(What you are asked to do)
Scan each line of the records for the word "install" and extract the ones that have it.

[Opening Extracted information section]

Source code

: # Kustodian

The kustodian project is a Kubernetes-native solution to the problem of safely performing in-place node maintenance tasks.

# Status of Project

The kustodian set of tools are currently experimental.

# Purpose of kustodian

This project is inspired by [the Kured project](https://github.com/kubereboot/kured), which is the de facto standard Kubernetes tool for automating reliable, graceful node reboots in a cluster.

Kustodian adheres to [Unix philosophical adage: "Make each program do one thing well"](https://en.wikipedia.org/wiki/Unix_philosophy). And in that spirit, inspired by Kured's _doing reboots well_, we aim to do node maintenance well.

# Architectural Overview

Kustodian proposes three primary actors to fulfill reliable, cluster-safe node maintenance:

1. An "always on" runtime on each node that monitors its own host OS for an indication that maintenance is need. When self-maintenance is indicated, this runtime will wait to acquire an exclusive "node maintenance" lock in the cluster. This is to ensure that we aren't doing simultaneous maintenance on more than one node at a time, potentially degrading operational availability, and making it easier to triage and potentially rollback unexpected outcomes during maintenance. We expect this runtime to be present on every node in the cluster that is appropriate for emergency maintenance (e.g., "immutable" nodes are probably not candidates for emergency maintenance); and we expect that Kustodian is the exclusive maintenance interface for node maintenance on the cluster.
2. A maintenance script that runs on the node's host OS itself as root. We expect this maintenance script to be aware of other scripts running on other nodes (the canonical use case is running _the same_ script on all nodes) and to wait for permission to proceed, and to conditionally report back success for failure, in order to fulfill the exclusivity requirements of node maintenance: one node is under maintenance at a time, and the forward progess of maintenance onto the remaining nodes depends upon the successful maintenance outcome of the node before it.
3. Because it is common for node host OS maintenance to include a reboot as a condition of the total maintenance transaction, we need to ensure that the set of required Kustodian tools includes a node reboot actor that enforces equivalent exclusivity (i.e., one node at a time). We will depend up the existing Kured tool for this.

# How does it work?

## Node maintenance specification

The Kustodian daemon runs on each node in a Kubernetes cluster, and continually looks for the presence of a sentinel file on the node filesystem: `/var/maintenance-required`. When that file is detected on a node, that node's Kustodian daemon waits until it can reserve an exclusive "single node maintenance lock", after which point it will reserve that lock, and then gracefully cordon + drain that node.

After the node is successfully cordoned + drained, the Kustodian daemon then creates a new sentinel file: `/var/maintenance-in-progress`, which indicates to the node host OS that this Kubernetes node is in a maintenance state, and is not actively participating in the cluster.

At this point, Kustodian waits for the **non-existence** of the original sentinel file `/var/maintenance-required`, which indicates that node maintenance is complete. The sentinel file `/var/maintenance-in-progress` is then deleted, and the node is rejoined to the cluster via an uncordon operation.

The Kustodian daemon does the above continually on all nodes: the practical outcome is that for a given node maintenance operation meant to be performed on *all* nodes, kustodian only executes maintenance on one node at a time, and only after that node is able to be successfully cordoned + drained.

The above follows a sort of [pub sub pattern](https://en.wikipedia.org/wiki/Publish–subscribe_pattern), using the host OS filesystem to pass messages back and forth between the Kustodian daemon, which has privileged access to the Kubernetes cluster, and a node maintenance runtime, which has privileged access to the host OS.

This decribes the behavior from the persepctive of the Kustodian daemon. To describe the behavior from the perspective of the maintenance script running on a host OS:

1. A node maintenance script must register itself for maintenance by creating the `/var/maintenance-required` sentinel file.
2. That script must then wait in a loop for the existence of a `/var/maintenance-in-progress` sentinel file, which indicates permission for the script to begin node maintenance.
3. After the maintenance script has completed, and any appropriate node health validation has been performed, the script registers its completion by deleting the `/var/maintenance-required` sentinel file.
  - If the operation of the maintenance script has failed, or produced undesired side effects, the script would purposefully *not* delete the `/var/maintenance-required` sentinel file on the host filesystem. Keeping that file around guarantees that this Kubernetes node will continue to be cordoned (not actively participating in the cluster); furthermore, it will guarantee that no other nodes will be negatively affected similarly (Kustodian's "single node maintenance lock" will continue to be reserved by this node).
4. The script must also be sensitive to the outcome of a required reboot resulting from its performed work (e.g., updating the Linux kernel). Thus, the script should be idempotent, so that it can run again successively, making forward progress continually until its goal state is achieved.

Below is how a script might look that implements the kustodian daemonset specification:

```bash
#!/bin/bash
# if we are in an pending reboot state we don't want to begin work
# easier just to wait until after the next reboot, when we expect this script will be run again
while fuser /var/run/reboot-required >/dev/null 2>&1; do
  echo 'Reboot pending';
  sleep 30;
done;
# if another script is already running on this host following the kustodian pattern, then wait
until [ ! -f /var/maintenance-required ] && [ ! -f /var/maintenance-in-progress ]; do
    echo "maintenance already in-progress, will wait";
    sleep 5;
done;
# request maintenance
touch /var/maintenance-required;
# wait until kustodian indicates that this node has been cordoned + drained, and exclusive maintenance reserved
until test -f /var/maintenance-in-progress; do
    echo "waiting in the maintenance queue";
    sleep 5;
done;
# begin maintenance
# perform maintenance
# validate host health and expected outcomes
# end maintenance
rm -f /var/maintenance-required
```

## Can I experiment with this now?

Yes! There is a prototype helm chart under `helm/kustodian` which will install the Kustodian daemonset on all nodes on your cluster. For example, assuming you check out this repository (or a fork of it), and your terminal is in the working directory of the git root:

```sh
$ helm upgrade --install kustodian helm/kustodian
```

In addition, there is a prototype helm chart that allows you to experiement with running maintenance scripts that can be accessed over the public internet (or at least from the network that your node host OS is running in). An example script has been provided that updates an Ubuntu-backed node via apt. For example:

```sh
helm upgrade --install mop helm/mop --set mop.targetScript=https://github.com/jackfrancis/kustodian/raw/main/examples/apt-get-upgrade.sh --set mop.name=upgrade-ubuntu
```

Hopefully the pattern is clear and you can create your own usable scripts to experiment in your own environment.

[Closing Extracted information section]

(Exercise solution)
Yes! There is a prototype helm chart under `helm/kustodian` which will install the Kustodian daemonset on all nodes on your cluster. For example, assuming you check out this repository (or a fork of it), and your terminal is in the working directory of the git root:
$ helm upgrade --install kustodian helm/kustodian
helm upgrade --install mop helm/mop --set mop.targetScript=https://github.com/jackfrancis/kustodian/raw/main/examples/apt-get-upgrade.sh --set mop.name=upgrade-ubuntu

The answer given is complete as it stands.